With the world being in the state that it’s in, I really needed a laugh…and maybe a cry. Judd Apatow has shown that he’s able to deliver both in his projects, sometimes intentionally, sometimes not so much. He’s also shown the unintentional ability to induce a yawn with his overly long run-times. Yet, he’s usually able to find talent that is inherently fascinating or hilarious to watch – this being the man who launched or helped the careers of Seth Rogen, Steve Carrell, James Franco, Jason Segal, Amy Shumer, Jonah Hill, Paul Rudd, and more. It’s safe to say the man has some cachet when it comes to finding the right…ahem… funny people to put in front of his camera.
So, when it was announced that he decided to make a film about up-and-comer Pete Davidson’s life, I decided to pay more attention to the young comedian. In that time, he made a splash on SNL, in the tabloids, and a couple promising indie films (please check out Big Time Adolescence). Throughout all of that time I couldn’t decide if Pete was extremely likable or unlikable – either way, I found him compelling enough to want to see more, especially through Judd’s often funny and heartfelt lens. That is also an apt description of the film, The King of Staten Island, a dramedy (not comedy) that features all of the strengths and weaknesses of both aforementioned artists.
The film is a semi-autobiographical piece that follows a twenty-four-year-old Scott (Pete Davidson) as he floats through a life of drugged-out suspended adolescence since the death of his firefighter father. Will he grow up or spin out even further? Only the great Judd Apatow knows!
Look, The King of Staten Island is in no way a bad movie – it’s just not as tight as it should be, which leaves you with mixed feelings. My biggest issue with the film is one that Judd gets quite often – this is way too long for a comedy. The film runs at two hours and seventeen minutes, and you feel it by the end. The man needs an editor that can keep his films under two hours. Fun Fact: none of his directorial efforts have been under two hours.
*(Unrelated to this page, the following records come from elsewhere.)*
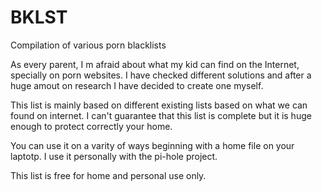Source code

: # BKLST
Compilation of various porn blacklists

As every parent, I m afraid about what my kid can find on the Internet, specially on porn websites. 
I have checked different solutions and after a huge amout on research I have decided to create one myself. 

This list is mainly based on different existing lists based on what we can found on internet. 
I can't guarantee that this list is complete but it is huge enough to protect correctly your home. 

You can use it on a varity of ways beginning with a home file on your laptotp. 
I use it personally with the pi-hole project. 

This list is free for home and personal use only. 



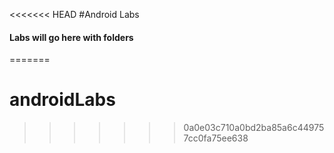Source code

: <<<<<<< HEAD
#Android Labs

#### Labs will go here with folders
=======
# androidLabs
>>>>>>> 0a0e03c710a0bd2ba85a6c449757cc0fa75ee638
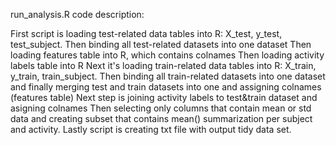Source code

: run_analysis.R code description:

First script is loading test-related data tables into R:
X_test, y_test, test_subject.
Then binding all test-related datasets into one dataset
Then loading features table into R, which contains colnames
Then loading activity labels table into R
Next it's loading train-related data tables into R:
X_train, y_train, train_subject.
Then binding all train-related datasets into one dataset
and finally merging test and train datasets into one and assigning colnames (features table)
Next step is joining activity labels to test&train dataset and asigning colnames
Then selecting only columns that contain mean or std data
and creating subset that contains mean() summarization per subject and activity.
Lastly script is creating txt file with output tidy data set.
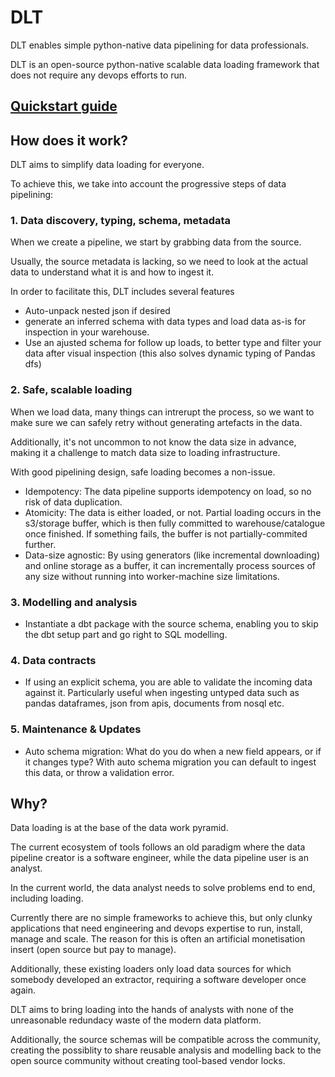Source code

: # DLT 
DLT enables simple python-native data pipelining for data professionals. 

DLT is an open-source python-native scalable data loading framework that does not require any devops efforts to run.
 
## [Quickstart guide](QUICKSTART.md) 

## How does it work?

DLT aims to simplify data loading for everyone. 


To achieve this, we take into account the progressive steps of data pipelining:

### 1. Data discovery, typing, schema, metadata

When we create a pipeline, we start by grabbing data from the source. 

Usually, the source metadata is lacking, so we need to look at the actual data to understand what it is and how to ingest it.

In order to facilitate this, DLT includes several features
* Auto-unpack nested json if desired
* generate an inferred schema with data types and load data as-is for inspection in your warehouse.
* Use an ajusted schema for follow up loads, to better type and filter your data after visual inspection (this also solves dynamic typing of Pandas dfs)

### 2. Safe, scalable loading

When we load data, many things can intrerupt the process, so we want to make sure we can safely retry without generating artefacts in the data.

Additionally, it's not uncommon to not know the data size in advance, making it a challenge to match data size to loading infrastructure.

With good pipelining design, safe loading becomes a non-issue.

* Idempotency: The data pipeline supports idempotency on load, so no risk of data duplication.
* Atomicity: The data is either loaded, or not. Partial loading occurs in the s3/storage buffer, which is then fully committed to warehouse/catalogue once finished. If something fails, the buffer is not partially-commited further.
* Data-size agnostic: By using generators (like incremental downloading) and online storage as a buffer, it can incrementally process sources of any size without running into worker-machine size limitations.


### 3. Modelling and analysis

* Instantiate a dbt package with the source schema, enabling you to skip the dbt setup part and go right to SQL modelling.


### 4. Data contracts

* If using an explicit schema, you are able to validate the incoming data against it. Particularly useful when ingesting untyped data such as pandas dataframes, json from apis, documents from nosql etc.

### 5. Maintenance & Updates

* Auto schema migration: What do you do when a new field appears, or if it changes type? With auto schema migration you can default to ingest this data, or throw a validation error.

## Why?

Data loading is at the base of the data work pyramid. 

The current ecosystem of tools follows an old paradigm where the data pipeline creator is a software engineer, while the data pipeline user is an analyst.

In the current world, the data analyst needs to solve problems end to end, including loading. 

Currently there are no simple frameworks to achieve this, but only clunky applications that need engineering and devops expertise to run, install, manage and scale. The reason for this is often an artificial monetisation insert (open source but pay to manage). 

Additionally, these existing loaders only load data sources for which somebody developed an extractor, requiring a software developer once again.

DLT aims to bring loading into the hands of analysts with none of the unreasonable redundacy waste of the modern data platform.

Additionally, the source schemas will be compatible across the community, creating the possiblity to share reusable analysis and modelling back to the open source community without creating tool-based vendor locks.





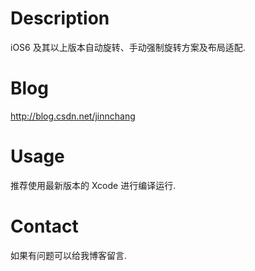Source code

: # Description
iOS6 及其以上版本自动旋转、手动强制旋转方案及布局适配.

# Blog
http://blog.csdn.net/jinnchang

# Usage
推荐使用最新版本的 Xcode 进行编译运行.

# Contact
如果有问题可以给我博客留言.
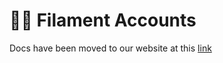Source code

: # 🦸‍♂️ Filament Accounts

Docs have been moved to our website at this [link](https://tomatophp.com/en/open-source/filament-accounts)
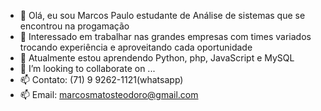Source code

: - 👋 Olá, eu sou Marcos Paulo estudante de Análise de sistemas que se encontrou na progamação
- 👀 Interessado em trabalhar nas grandes empresas com times variados trocando experiência e aproveitando cada oportunidade
- 🌱 Atualmente estou aprendendo Python, php, JavaScript e MySQL
- 💞️ I’m looking to collaborate on ...
- 📫 Contato: (71) 9 9262-1121(whatsapp)
- 📫 Email: marcosmatosteodoro@gmail.com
The film also spends too much time making Scott unlikable. I found myself questioning if I even wanted to root for this guy at multiple points, even late in the runtime – I know that was intentional to give the character and mental illness a more rounded, realistic view, but there are better ways to show the struggle than to make your lead completely annoying 75% of the time. Some of that may land on Judd, but some certainly lands on Pete, who gives a mixed performance as someone who is more or less him. Again, some tighter editing could have made all of the difference on the tone and the way the film deals with mental illness, but Apatow seems to never know when to kill his darlings, so to speak.
And yet, even with those two big strikes against it, the film also has a lot of laughs throughout and moments of genuine heart that really do work, thanks to Pete and talents like Marisa Tomei, Bill Burr, Steve Buscemi, and, surprisingly, Judd’s own flesh and blood, Maude Apatow.
Judd even shows that he’s grown as a director. Opting to shoot the film mostly handheld and keeping the color palette reflective of the character journey. Thus, resulting in some extremely intimate, fly-on-the wall moments throughout.
Ultimately, if you find Pete’s personality grating, you’re not going to find much to win you over here. If you are at least mildly charmed by the loveable shmuck, you might find The King of Staten Island worth your time. If you’re wondering where it sits on the Judd scale of comedy (40 Year Old Virgin, Knocked Up, Trainwreck) to drama (Funny People, This is 40), I’d say it lands squarely in the middle, leaning a bit more towards drama than comedy, which, in this writer’s view, is a bit of a missed opportunity, seeing how funny Pete can be in the right moments. Come for Pete, but expect a drama with laughs that explores an imperfect, troublesome character, much like its director, growing out of his suspended adolescence. It’s a needed journey for both, and I look forward to seeing what Judd and Pete do moving forward from this point.
The King of Staten Island, directed by Judd Apatow and starring Pete Davidson, Marisa Tomei, Bill Burr, Steve Buscemi, and Maude Apatow, is distributed by Universal Pictures and will be released on VOD platforms everywhere on Friday, June 12th.